[[ DATA SECTION, beginning ]]
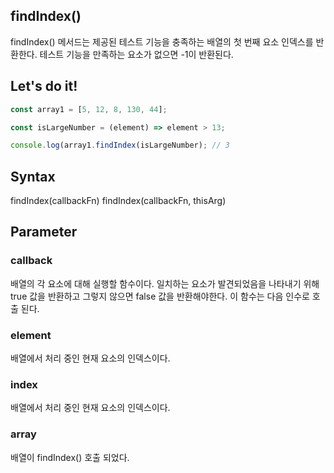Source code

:## findIndex()
findIndex() 메서드는 제공된 테스트 기능을 충족하는 배열의 첫 번째 요소 인덱스를 반환한다.
테스트 기능을 만족하는 요소가 없으면 -1이 반환된다.

## Let's do it!
```js
const array1 = [5, 12, 8, 130, 44];

const isLargeNumber = (element) => element > 13;

console.log(array1.findIndex(isLargeNumber); // 3
```

## Syntax
findIndex(callbackFn)
findIndex(callbackFn, thisArg)

## Parameter

### callback

배열의 각 요소에 대해 실행할 함수이다. 일치하는 요소가 발견되었음을 나타내기 위해 true 값을 반환하고 그렇지 않으면 false 값을 반환해야한다.
이 함수는 다음 인수로 호출 된다.

### element

배열에서 처리 중인 현재 요소의 인덱스이다.

### index

배열에서 처리 중인 현재 요소의 인덱스이다.

### array

배열이 findIndex() 호출 되었다.
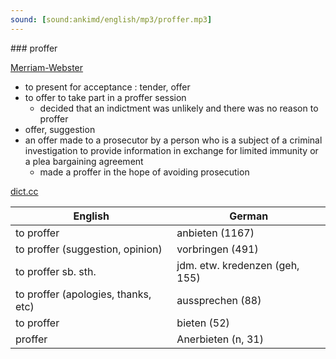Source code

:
 ```yaml
---
sound: [sound:ankimd/english/mp3/proffer.mp3]
---
```


\### proffer

[Merriam-Webster](https://www.merriam-webster.com/dictionary/proffer)

- to present for acceptance : tender, offer
- to offer to take part in a proffer session
    - decided that an indictment was unlikely and there was no reason to proffer
- offer, suggestion
- an offer made to a prosecutor by a person who is a subject of a criminal investigation to provide information in exchange for limited immunity or a plea bargaining agreement
    - made a proffer in the hope of avoiding prosecution

[dict.cc](https://www.dict.cc/proffer)

| English        | German       |
| -------------- | ------------ |
| to proffer | anbieten (1167) |
| to proffer (suggestion, opinion) | vorbringen (491) |
| to proffer sb. sth. | jdm. etw. kredenzen (geh, 155) |
| to proffer (apologies, thanks, etc) | aussprechen (88) |
| to proffer | bieten (52) |
| proffer | Anerbieten (n, 31) |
[[ DATA SECTION, end ]]
DIRECTIONS:
Print every entry verbatim and leave all pictures out.

RESULT BELOW:
Source code

:## findIndex()
findIndex() 메서드는 제공된 테스트 기능을 충족하는 배열의 첫 번째 요소 인덱스를 반환한다.
테스트 기능을 만족하는 요소가 없으면 -1이 반환된다.

## Let's do it!
```js
const array1 = [5, 12, 8, 130, 44];

const isLargeNumber = (element) => element > 13;

console.log(array1.findIndex(isLargeNumber); // 3
```

## Syntax
findIndex(callbackFn)
findIndex(callbackFn, thisArg)

## Parameter

### callback

배열의 각 요소에 대해 실행할 함수이다. 일치하는 요소가 발견되었음을 나타내기 위해 true 값을 반환하고 그렇지 않으면 false 값을 반환해야한다.
이 함수는 다음 인수로 호출 된다.

### element

배열에서 처리 중인 현재 요소의 인덱스이다.

### index

배열에서 처리 중인 현재 요소의 인덱스이다.

### array

배열이 findIndex() 호출 되었다.
Source code

:
 ```yaml
---
sound: [sound:ankimd/english/mp3/proffer.mp3]
---
```


\### proffer

[Merriam-Webster](https://www.merriam-webster.com/dictionary/proffer)

- to present for acceptance : tender, offer
- to offer to take part in a proffer session
    - decided that an indictment was unlikely and there was no reason to proffer
- offer, suggestion
- an offer made to a prosecutor by a person who is a subject of a criminal investigation to provide information in exchange for limited immunity or a plea bargaining agreement
    - made a proffer in the hope of avoiding prosecution

[dict.cc](https://www.dict.cc/proffer)

| English        | German       |
| -------------- | ------------ |
| to proffer | anbieten (1167) |
| to proffer (suggestion, opinion) | vorbringen (491) |
| to proffer sb. sth. | jdm. etw. kredenzen (geh, 155) |
| to proffer (apologies, thanks, etc) | aussprechen (88) |
| to proffer | bieten (52) |
| proffer | Anerbieten (n, 31) |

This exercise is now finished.